Citation : 2026 Latest Caselaw 3068 MP
Judgement Date : 31 March, 2026

[Cites 17, Cited by 0]

Madhya Pradesh High Court

Archana Dangi vs The State Of Madhya Pradesh on 31 March, 2026

                                                              1                                W.P.NO. 24696/2021

                            IN THE          HIGH COURT OF MADHYA PRADESH
                                                          AT G WA L I O R
                                                                   BEFORE
                                          HON'BLE SHRI JUSTICE ASHISH SHROTI
                                               WRIT PETITION NO. 24696 OF 2021
                                                  ARCHANA DANGI
                                                      Versus
                                     THE STATE OF MADHYA PRADESH AND OTHERS
                          -------------------------------------------------------------------------------------------
                          Appearance:
                          Shri Sankalp Sharma - Advocate for the petitioner.
                          Shri K.K. Prajapati - GA for the respondents/State.

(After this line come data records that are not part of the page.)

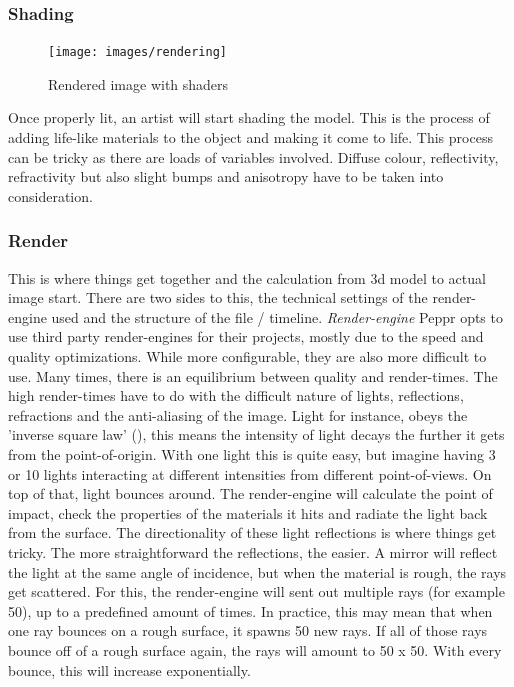 
\subsubsection{Shading}

\begin{figure}
\vspace{-1cm}
\centering
\texttt{[image: images/rendering]}
\caption{Rendered image with shaders}
\label{figure:lighting_rendered}
\end{figure}

Once properly lit, an artist will start shading the model. This is the process of adding life-like materials to the object and making it come to life. This process can be tricky as there are loads of variables involved. Diffuse colour, reflectivity, refractivity but also slight bumps and anisotropy have to be taken into consideration.


\subsubsection{Render}
This is where things get together and the calculation from 3d model to actual image start. There are two sides to this, the technical settings of the render-engine used and the structure of the file / timeline.
\newline
\textit{Render-engine}
\newline
Peppr opts to use third party render-engines for their projects, mostly due to the speed and quality optimizations. While more configurable, they are also more difficult to use. Many times, there is an equilibrium between quality and render-times. The high render-times have to do with the difficult nature of lights, reflections, refractions and the anti-aliasing of the image. Light for instance, obeys the 'inverse square law' (\cite{inverseLightLaw}), this means the intensity of light decays the further it gets from the point-of-origin. With one light this is quite easy, but imagine having 3 or 10 lights interacting at different intensities from different point-of-views. On top of that, light bounces around. The render-engine will calculate the point of impact, check the properties of the materials it hits and radiate the light back from the surface. The directionality of these light reflections is where things get tricky. The more straightforward the reflections, the easier. A mirror will reflect the light at the same angle of incidence, but when the material is rough, the rays get scattered. For this, the render-engine will sent out multiple rays (for example 50), up to a predefined amount of times. In practice, this may mean that when one ray bounces on a rough surface, it spawns 50 new rays. If all of those rays bounce off of a rough surface again, the rays will amount to 50 x 50. With every bounce, this will increase exponentially.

                          RESERVED ON:                  20/03/2026
                          ORDER PASSED ON:                 31/03/2026
                          --------------------------------------------------------------------------------------------
                                                                  O R D E R

The petitioner Archana Dangi was originally a resident of District Jalaun in the State of Uttar Pradesh. Her parents belong to Dangi community, which is notified as OBC in the State of Uttar Pradesh. The petitioner holds an OBC caste certificate issued by the competent authority of District Jalaun (Uttar Pradesh) on 18/08/2005. She was married to one Majbut Singh Dangi, who is a resident of District Datia in Madhya Pradesh. Accordingly, after her marriage, she shifted to District Datia in the State of Madhya Pradesh. Her husband also belongs to Dangi community, which is notified as OBC in the State of Madhya Pradesh.

2. The petitioner participated in the Uchcha Madhyamik Shikshak Eligibility Test-2018 conducted by the School Education Department for appointment to the post of Uchcha Madhyamik Shikshak. The petitioner successfully qualified the test. She was called for document verification by the District Education Officer, Datia. Upon verification of the documents, her candidature was rejected on the ground that her caste certificate

belonged to another State. A copy of the documents verification slip dated 3/7/2020 in this regard has been placed on record as Annexure P/2 in the writ petitions.

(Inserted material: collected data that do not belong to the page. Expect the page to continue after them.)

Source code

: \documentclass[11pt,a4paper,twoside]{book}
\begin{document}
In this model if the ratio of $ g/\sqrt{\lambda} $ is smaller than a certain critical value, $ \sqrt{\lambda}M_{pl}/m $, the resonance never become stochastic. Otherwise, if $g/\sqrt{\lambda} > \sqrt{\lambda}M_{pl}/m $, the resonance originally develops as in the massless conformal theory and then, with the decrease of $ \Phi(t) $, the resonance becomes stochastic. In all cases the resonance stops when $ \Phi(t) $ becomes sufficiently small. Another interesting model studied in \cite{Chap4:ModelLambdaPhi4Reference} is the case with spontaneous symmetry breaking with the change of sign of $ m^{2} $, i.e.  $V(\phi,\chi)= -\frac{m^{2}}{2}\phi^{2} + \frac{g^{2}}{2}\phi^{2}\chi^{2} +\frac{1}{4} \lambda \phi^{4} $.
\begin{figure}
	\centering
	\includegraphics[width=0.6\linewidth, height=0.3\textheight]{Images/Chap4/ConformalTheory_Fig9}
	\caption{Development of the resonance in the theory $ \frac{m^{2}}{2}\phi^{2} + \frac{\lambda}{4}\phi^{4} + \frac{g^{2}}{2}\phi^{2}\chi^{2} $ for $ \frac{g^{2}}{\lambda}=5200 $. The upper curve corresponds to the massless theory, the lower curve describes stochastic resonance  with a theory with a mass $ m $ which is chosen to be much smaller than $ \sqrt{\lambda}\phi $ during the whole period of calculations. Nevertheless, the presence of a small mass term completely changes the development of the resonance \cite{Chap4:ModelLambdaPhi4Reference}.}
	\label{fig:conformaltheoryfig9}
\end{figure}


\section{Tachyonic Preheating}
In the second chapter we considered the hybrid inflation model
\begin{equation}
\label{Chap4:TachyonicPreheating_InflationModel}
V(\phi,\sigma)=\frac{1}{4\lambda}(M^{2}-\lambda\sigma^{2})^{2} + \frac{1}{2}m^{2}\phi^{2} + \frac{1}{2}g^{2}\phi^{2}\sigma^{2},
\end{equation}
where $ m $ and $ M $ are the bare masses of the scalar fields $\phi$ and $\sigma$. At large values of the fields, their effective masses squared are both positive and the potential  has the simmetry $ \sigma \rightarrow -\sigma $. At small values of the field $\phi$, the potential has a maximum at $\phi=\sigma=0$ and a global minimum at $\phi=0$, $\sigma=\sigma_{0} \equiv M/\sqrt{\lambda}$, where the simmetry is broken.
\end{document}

3. Challenging their disqualification, the petitioner has filed this writ petition praying for the following reliefs:

"i) Annexure P/2 may kindly be quashed in the interest of justice,

ii) Petitioner be declared to be duly qualified candidate holding due caste certificate and Respondent be directed to appoint Petitioner on the post of Sanskrit teacher;

iii) Respondent be directed to conduct re-verification of the documents of the Petitioner

iv) Any other relief deemed fit in the facts and circumstances of the case may also be kindly granted, Cost may also be awarded."

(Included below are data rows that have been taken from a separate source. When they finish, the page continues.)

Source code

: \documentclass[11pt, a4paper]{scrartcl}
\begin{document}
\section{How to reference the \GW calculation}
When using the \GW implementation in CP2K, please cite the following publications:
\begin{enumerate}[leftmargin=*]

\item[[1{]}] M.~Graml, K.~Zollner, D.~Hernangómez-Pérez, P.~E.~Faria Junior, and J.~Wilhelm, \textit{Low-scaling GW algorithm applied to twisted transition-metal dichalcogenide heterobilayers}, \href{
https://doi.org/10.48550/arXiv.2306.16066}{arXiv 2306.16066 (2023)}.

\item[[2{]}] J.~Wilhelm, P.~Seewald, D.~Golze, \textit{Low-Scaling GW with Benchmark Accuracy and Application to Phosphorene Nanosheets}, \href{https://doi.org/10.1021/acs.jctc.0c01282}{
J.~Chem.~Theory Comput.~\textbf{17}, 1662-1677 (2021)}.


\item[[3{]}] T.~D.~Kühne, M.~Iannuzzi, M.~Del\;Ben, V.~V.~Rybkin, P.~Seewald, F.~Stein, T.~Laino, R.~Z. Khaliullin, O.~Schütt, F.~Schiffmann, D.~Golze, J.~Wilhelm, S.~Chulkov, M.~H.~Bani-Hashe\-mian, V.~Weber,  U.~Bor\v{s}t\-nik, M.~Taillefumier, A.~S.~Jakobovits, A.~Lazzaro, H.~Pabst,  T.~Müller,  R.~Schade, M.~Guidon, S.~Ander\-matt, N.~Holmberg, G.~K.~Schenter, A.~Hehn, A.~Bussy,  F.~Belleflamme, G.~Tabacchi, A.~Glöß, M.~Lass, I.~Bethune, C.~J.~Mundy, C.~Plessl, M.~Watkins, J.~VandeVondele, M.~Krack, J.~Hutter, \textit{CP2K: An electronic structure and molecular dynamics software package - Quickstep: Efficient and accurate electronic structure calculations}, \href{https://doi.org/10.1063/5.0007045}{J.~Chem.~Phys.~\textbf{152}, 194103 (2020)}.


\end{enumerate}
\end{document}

4. Learned counsel for the petitioner submitted that the petitioner belongs to Dangi community, which is recognized as OBC in the State of Uttar Pradesh. Her caste certificate has been issued by the competent authority of District Jalaun (U.P.). He then submitted that the aforesaid caste is recognized as OBC in the State of Madhya Pradesh also and, therefore, the petitioner could not have been denied the benefit of reservation in the matter of selection.

5. Learned counsel further submitted that the petitioner migrated to the State of Madhya Pradesh on account of her marriage. Her husband also belong to the same caste and, therefore, by virtue of her marriage also, the petitioner is entitled to be treated as member of the OBC community in the State of Madhya Pradesh. Learned counsel thus submitted that the action of the respondents in denying the appointment to the petitioner to the post in question is illegal and deserves to be set aside. In support of his submissions, learned counsel placed reliance upon decision of a Coordinate Bench of this Court at Indore in the case of Smt. Anusuiya Prajapati Vs. State of M.P. & Ors., in W.P. No.10277/2021.

6. On the other hand, counsel for respondents supported the action of the respondents. It is his submission that the petitioner is admittedly holding the caste certificate which is issued by the authority of the State of Uttar Pradesh. It is his submission that by virtue of her marriage, the petitioner would not become the member of a particular caste in M.P. only because her husband belongs to the said caste. As per his submission, the petitioner's caste would be determined based on her birth and not on her marriage. Learned counsel submitted that the instructions have been issued by the General Administration Department vide circular dated 06/04/2021 providing that migration to the State of M.P., after marriage, the petitioner would not be entitled to benefit of her caste by virtue of caste certificate issued by the Competent Authority of State of Uttar Pradesh. In support of his submission, the learned counsel placed reliance upon the Division Bench judgment in the case of Seema Devi Vs. Union of India and Ors. reported in 2024(2) MPLJ 71. He also relied upon the decision of this Court in the case of Sadhna Sau Vs. State of M.P. and Ors., in W.P. No.81/2023.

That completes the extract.